RESEARCH DESIGN AND METHODS: A new-user active-comparator analysis was conducted using a national claims database of beneficiaries with employer-sponsored health insurance spanning 2005 through 2017. We included adults with T2D and CLRD, who initiated GLP-1RA or dipeptidyl peptidase-4 inhibitors (DPP-4I) as an add-on therapy to their antidiabetic regimen. The primary outcome was time to first hospital admission for CLRD. The secondary outcome was a count of any CLRD exacerbation associated with an in- or outpatient visits. Incidence rates were estimated using inverse probability of treatment weighting for each study group and compared via risk ratios.
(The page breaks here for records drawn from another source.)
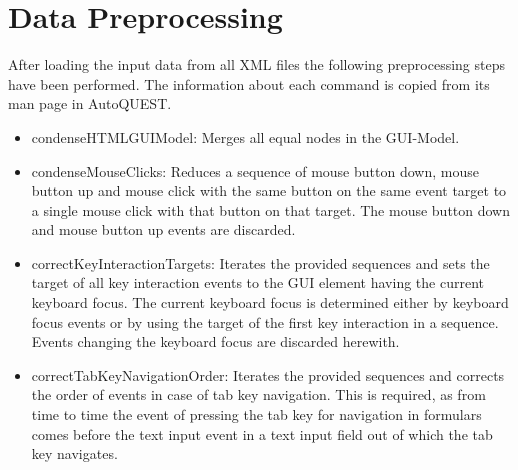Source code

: \section{Data Preprocessing}
After loading the input data from all XML files the following preprocessing steps have been performed. The information about each command is copied from its man page in AutoQUEST.
\begin{itemize}
	\item condenseHTMLGUIModel: Merges all equal nodes in the GUI-Model.
	\item condenseMouseClicks: Reduces a sequence of mouse button down, mouse button up and mouse click with the same button on the same event target to a single mouse click with that button on that target. The mouse button down and mouse button up events are discarded.
	\item correctKeyInteractionTargets: Iterates the provided sequences and sets the target of all key interaction events to the GUI element having the current keyboard focus. The current keyboard focus is determined either by keyboard focus events or by using the target of the first key interaction in a sequence. Events changing the keyboard focus are discarded herewith.
	\item correctTabKeyNavigationOrder: Iterates the provided sequences and corrects the order of events in case of tab key navigation. This is required, as from time to time the event of pressing the tab key for navigation in formulars comes before the text input event in a text input field out of which the tab key navigates.
\end{itemize}


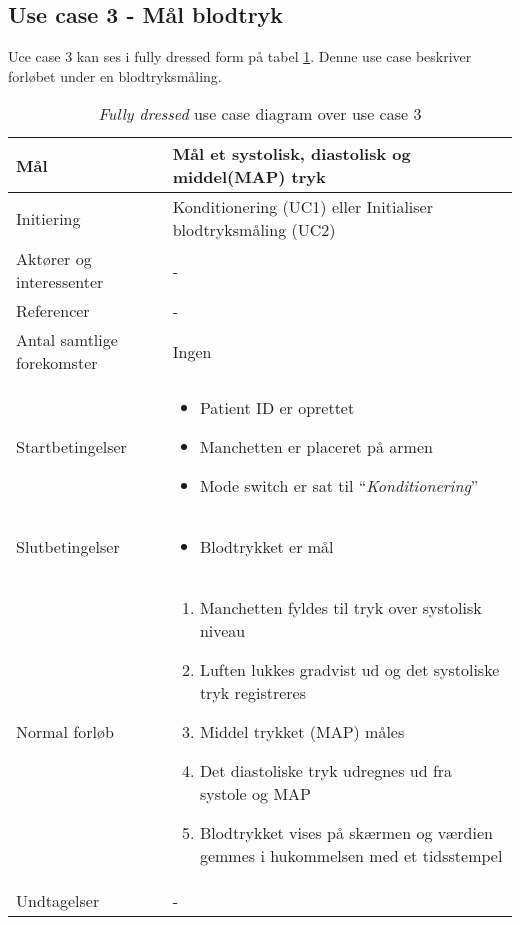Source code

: 	\subsection{Use case 3 - Mål blodtryk} \label{title:uc3}
	Uce case 3 kan ses i fully dressed form på tabel \ref{tab:uc3}. Denne use case beskriver forløbet under en blodtryksmåling.
	\begin{table}[H]
		\begin{center}
			\begin{tabular}{ | p{} | p{}| } 
				\hline
				Mål & Mål et systolisk, diastolisk og middel(MAP) tryk\\ 
				\hline
				Initiering &  Konditionering (UC1) eller Initialiser blodtryksmåling (UC2)\\
				\hline
				Aktører og interessenter & - \\
				\hline
				Referencer & - \\ 
				\hline
				Antal samtlige forekomster & Ingen\\ 
				\hline	
				Startbetingelser & 
				\begin{itemize}
					\item Patient ID er oprettet
					\item Manchetten er placeret på armen
					\item Mode switch er sat til “\textit{Konditionering}”
				\end{itemize} \\ 
				\hline
				Slutbetingelser & 
				\begin{itemize}
					\item Blodtrykket er mål
				\end{itemize} \\ 
				\hline
				Normal forløb & \begin{enumerate}
					\setlength\itemsep{0cm} %
					\item Manchetten fyldes til tryk over systolisk niveau 
					\item Luften lukkes gradvist ud og det systoliske tryk registreres 
					\item Middel trykket (MAP) måles 
					\item Det diastoliske tryk udregnes ud fra systole og MAP 
					\item Blodtrykket vises på skærmen og værdien gemmes i hukommelsen med et tidsstempel 
				\end{enumerate} \\ 
				\hline
				Undtagelser & -\\ 
				\hline
			\end{tabular}
		\end{center}
			\caption{\textit{Fully dressed} use case diagram over use case 3} \label{tab:uc3}
			\end{table}
			\newpage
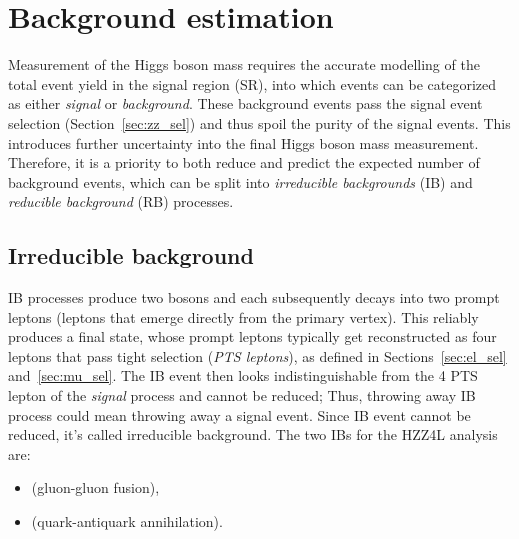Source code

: \section{Background estimation}
\label{sec:bkg_estim}
Measurement of the Higgs boson mass requires the accurate modelling of the total event yield in the signal region (SR), into which events can be categorized as either \emph{signal} or \emph{background}.
These background events pass the signal event selection (Section~\ref{sec:zz_sel}) and thus spoil the purity of the signal events.
This introduces further uncertainty into the final Higgs boson mass measurement.
Therefore, it is a priority to both reduce and predict the expected number of background events, which can be split into \emph{irreducible backgrounds} (IB) and \emph{reducible background} (RB) processes.

\subsection{Irreducible background}
\label{sec:bkg_irred}
IB processes produce two \PZ bosons and each \PZ subsequently decays into two prompt leptons (leptons that emerge directly from the primary vertex).
This reliably produces a \fourl final state, whose prompt leptons typically get reconstructed as four leptons that pass tight selection (\emph{PTS leptons}), as defined in Sections~\ref{sec:el_sel} and~\ref{sec:mu_sel}.
The IB event then looks indistinguishable from the 4 PTS lepton of the \emph{signal} process and cannot be reduced;
Thus, throwing away IB process could mean throwing away a signal event.
Since IB event cannot be reduced, it's called irreducible background.
The two IBs for the HZZ4L analysis are:
\begin{itemize}
    \item \ggzzfourl (gluon-gluon fusion),
    \item \qqggzzfourl (quark-antiquark annihilation).
\end{itemize}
RESULTS: The study sample consisted of 4,150 GLP-1RA and 12,540 DPP-4I new users with comorbid T2D and CLRD. The adjusted incidence rate of first CLRD admission during follow-up was 10·7 and 20·3 per 1000 person-years for GLP-1RA and DPP-4I users, respectively, resulting in an adjusted hazard ratio (HR) of 0·52 (95% CI: 0·32-0·85). For the secondary outcome, the adjusted incidence rate ratio was 0·70 (95% CI: 0·57-0·87).

CONCLUSION: GLP-1RA users had fewer CLRD exacerbations as compared to DPP-4I users. Considering both plausible mechanistic pathways and this real-world evidence, potential beneficial effects of GLP-1RA may be considered when selecting antidiabetic treatment regimen. Randomized clinical trials are warranted to confirm our findings.